Identify all lines in the data containing the string "enumerate". Copy them out.

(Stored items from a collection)
━━━━━━

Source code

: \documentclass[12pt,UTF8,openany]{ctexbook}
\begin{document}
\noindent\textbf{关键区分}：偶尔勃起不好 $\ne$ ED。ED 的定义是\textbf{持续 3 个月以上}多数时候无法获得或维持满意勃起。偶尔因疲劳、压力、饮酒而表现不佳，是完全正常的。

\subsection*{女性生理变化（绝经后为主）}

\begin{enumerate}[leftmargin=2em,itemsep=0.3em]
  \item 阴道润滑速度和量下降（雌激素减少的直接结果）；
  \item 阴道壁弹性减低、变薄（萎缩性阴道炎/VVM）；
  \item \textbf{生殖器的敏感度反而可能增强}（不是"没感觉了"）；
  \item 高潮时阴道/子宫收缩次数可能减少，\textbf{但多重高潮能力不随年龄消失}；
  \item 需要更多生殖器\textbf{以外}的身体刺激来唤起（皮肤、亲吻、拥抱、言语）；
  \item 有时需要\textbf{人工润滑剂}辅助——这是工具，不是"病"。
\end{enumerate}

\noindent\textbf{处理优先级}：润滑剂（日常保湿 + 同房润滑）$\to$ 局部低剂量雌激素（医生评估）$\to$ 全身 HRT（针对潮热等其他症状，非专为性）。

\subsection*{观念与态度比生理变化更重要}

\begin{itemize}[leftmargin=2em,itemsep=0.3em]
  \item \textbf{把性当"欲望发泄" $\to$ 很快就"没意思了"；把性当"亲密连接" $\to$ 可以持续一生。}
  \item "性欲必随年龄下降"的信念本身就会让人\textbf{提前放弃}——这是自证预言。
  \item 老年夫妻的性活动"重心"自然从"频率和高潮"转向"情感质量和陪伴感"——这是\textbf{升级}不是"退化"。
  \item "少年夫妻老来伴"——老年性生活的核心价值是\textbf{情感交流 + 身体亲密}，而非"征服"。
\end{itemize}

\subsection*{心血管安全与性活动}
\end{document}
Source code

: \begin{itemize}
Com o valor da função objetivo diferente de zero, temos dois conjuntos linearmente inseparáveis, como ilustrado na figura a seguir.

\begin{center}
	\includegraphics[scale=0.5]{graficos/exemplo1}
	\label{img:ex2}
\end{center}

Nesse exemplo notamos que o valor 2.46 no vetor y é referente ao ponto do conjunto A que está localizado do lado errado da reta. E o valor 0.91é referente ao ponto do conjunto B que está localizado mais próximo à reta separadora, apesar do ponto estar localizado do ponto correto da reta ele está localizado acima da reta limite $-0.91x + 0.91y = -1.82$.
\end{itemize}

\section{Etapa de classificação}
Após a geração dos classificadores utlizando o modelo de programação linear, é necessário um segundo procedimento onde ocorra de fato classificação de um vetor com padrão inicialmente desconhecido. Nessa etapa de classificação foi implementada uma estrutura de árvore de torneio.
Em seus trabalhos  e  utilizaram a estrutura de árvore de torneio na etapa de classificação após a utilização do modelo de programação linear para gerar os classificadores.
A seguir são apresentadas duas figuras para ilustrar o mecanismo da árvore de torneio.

━━━━━━

### Reply
\begin{enumerate}[leftmargin=2em,itemsep=0.3em]
\end{enumerate}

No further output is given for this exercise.